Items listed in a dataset
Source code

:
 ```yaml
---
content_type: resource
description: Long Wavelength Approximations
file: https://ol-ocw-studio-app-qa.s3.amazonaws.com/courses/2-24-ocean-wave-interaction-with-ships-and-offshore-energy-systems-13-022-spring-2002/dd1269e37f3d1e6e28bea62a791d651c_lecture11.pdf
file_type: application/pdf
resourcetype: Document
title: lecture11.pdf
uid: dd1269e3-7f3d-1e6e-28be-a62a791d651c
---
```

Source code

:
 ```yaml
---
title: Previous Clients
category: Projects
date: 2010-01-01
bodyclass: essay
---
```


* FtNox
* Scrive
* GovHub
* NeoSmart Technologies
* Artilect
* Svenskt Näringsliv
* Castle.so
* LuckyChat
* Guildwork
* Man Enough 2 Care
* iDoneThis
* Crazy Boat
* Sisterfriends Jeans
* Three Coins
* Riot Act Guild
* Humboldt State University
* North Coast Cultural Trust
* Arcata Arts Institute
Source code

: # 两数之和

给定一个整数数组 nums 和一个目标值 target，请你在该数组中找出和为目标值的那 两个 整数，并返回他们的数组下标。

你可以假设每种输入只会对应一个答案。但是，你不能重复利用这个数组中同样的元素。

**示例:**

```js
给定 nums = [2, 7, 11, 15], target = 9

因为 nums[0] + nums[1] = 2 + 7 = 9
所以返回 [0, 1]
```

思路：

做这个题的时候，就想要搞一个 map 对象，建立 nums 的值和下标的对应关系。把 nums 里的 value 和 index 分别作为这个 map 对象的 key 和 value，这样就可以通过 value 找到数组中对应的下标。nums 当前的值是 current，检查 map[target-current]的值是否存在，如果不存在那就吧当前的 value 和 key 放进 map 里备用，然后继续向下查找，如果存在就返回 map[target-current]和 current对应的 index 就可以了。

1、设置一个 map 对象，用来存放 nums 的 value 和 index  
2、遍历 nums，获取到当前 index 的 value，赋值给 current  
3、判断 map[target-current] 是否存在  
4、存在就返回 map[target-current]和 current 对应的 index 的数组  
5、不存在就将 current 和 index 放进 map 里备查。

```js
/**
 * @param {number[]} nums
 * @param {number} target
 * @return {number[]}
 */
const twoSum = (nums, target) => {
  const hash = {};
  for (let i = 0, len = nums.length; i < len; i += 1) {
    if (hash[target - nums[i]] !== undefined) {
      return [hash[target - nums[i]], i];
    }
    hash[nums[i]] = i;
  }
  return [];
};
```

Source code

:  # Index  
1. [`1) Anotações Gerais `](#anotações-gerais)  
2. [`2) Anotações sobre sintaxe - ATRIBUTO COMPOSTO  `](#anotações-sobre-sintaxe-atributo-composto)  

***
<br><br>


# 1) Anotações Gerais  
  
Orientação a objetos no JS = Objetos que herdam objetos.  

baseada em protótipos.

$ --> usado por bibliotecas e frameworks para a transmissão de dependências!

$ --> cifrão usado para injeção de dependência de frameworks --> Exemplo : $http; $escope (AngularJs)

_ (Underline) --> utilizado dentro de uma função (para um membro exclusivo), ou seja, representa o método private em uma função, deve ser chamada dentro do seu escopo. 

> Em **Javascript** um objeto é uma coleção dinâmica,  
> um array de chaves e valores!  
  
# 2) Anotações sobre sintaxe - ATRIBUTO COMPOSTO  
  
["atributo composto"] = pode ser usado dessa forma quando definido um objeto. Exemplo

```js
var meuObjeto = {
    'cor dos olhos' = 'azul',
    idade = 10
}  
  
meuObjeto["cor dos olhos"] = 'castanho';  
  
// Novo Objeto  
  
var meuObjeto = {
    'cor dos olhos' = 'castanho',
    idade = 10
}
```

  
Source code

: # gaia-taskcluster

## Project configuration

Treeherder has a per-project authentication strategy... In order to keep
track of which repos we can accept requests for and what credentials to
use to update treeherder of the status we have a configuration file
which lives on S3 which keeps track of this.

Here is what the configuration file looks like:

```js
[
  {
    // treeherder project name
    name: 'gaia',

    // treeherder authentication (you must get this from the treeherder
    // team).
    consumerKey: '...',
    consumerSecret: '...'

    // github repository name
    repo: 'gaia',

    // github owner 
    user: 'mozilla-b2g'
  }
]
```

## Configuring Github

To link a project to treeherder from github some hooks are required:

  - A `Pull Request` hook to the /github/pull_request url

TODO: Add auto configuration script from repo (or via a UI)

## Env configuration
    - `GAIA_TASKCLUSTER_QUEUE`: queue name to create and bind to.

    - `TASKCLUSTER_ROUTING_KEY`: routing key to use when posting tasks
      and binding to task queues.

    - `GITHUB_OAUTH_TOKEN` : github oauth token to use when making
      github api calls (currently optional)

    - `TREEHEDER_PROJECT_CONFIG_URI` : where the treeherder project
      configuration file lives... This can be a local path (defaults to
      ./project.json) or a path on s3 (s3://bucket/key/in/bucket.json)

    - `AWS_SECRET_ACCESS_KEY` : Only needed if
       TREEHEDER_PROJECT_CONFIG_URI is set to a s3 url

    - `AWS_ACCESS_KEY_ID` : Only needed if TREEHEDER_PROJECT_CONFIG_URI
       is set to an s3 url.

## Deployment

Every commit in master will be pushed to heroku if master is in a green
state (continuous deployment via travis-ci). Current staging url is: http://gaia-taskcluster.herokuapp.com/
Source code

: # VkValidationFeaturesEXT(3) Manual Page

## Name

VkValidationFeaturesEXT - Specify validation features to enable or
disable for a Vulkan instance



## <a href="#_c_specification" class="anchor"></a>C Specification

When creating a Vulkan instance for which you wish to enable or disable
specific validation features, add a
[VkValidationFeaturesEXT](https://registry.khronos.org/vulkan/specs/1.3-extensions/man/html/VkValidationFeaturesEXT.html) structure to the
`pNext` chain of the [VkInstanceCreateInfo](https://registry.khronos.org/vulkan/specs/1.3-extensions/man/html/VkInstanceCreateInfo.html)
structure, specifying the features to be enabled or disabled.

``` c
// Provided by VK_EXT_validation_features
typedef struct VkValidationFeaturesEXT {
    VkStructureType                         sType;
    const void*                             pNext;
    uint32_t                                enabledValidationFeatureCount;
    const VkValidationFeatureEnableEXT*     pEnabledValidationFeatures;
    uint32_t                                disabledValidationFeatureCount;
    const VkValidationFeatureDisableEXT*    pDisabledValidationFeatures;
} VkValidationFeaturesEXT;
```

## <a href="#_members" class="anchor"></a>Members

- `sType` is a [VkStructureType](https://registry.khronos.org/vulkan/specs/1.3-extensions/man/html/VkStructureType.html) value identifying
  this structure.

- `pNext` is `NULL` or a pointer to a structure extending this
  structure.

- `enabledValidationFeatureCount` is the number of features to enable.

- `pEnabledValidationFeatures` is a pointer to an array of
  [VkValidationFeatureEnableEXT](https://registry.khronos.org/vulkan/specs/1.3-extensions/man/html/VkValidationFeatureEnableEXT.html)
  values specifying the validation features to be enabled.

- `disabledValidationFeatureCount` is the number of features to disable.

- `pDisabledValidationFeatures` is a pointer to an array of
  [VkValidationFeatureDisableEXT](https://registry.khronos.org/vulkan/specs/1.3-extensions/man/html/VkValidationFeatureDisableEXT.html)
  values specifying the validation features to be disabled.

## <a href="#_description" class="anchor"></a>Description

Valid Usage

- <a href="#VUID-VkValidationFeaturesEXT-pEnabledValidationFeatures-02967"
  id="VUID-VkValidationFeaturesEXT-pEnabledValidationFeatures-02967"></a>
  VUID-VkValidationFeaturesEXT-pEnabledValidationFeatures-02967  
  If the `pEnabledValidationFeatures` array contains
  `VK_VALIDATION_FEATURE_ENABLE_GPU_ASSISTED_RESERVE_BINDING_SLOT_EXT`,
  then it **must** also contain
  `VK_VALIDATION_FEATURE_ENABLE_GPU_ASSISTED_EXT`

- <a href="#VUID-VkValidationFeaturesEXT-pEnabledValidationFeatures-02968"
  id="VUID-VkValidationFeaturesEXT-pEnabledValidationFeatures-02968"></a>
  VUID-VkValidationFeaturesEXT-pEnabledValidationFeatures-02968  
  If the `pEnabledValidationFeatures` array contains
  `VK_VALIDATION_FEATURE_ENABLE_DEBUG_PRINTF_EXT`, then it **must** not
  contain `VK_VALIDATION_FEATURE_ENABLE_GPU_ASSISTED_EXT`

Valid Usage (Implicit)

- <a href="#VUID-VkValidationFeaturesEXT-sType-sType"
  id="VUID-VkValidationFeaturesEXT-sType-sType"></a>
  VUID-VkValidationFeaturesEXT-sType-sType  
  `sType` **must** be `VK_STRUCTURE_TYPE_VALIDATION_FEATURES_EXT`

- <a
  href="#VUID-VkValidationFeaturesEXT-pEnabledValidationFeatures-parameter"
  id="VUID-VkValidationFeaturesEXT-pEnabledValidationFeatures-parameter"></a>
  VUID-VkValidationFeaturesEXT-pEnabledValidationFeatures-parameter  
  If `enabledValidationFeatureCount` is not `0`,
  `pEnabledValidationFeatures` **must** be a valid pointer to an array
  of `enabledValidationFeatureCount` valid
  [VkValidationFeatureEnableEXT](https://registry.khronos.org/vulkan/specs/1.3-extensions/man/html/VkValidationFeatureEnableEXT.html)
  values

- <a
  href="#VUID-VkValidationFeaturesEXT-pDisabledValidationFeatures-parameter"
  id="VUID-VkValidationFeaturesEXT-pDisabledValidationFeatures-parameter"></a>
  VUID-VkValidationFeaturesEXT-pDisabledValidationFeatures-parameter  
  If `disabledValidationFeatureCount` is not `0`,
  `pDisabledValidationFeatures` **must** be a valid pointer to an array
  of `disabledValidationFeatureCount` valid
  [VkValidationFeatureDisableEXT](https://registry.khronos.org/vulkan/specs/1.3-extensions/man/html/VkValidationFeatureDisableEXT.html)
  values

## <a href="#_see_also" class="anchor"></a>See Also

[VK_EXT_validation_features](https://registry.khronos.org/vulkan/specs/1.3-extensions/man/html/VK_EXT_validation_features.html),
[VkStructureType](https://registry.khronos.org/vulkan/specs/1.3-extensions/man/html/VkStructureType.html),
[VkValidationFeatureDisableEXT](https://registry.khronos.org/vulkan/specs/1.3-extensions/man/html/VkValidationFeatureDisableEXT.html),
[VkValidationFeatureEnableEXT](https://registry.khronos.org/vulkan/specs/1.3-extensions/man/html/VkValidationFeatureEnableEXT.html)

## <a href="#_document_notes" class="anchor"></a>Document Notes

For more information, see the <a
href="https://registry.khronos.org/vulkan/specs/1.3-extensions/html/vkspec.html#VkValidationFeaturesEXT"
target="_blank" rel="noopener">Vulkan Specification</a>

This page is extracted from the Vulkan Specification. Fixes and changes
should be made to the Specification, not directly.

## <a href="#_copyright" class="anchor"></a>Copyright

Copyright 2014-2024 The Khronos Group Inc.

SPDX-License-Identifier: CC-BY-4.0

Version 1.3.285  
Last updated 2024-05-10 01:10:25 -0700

Work item: Could you please copy the lines above exactly, beginning at the first and ending at the line that contains "给定一个整数数组 nums 和一个目标值"?

Expected answer:
Source code

:
 ```yaml
---
content_type: resource
description: Long Wavelength Approximations
file: https://ol-ocw-studio-app-qa.s3.amazonaws.com/courses/2-24-ocean-wave-interaction-with-ships-and-offshore-energy-systems-13-022-spring-2002/dd1269e37f3d1e6e28bea62a791d651c_lecture11.pdf
file_type: application/pdf
resourcetype: Document
title: lecture11.pdf
uid: dd1269e3-7f3d-1e6e-28be-a62a791d651c
---
```

Source code

:
 ```yaml
---
title: Previous Clients
category: Projects
date: 2010-01-01
bodyclass: essay
---
```


* FtNox
* Scrive
* GovHub
* NeoSmart Technologies
* Artilect
* Svenskt Näringsliv
* Castle.so
* LuckyChat
* Guildwork
* Man Enough 2 Care
* iDoneThis
* Crazy Boat
* Sisterfriends Jeans
* Three Coins
* Riot Act Guild
* Humboldt State University
* North Coast Cultural Trust
* Arcata Arts Institute
Source code

: # 两数之和

给定一个整数数组 nums 和一个目标值 target，请你在该数组中找出和为目标值的那 两个 整数，并返回他们的数组下标。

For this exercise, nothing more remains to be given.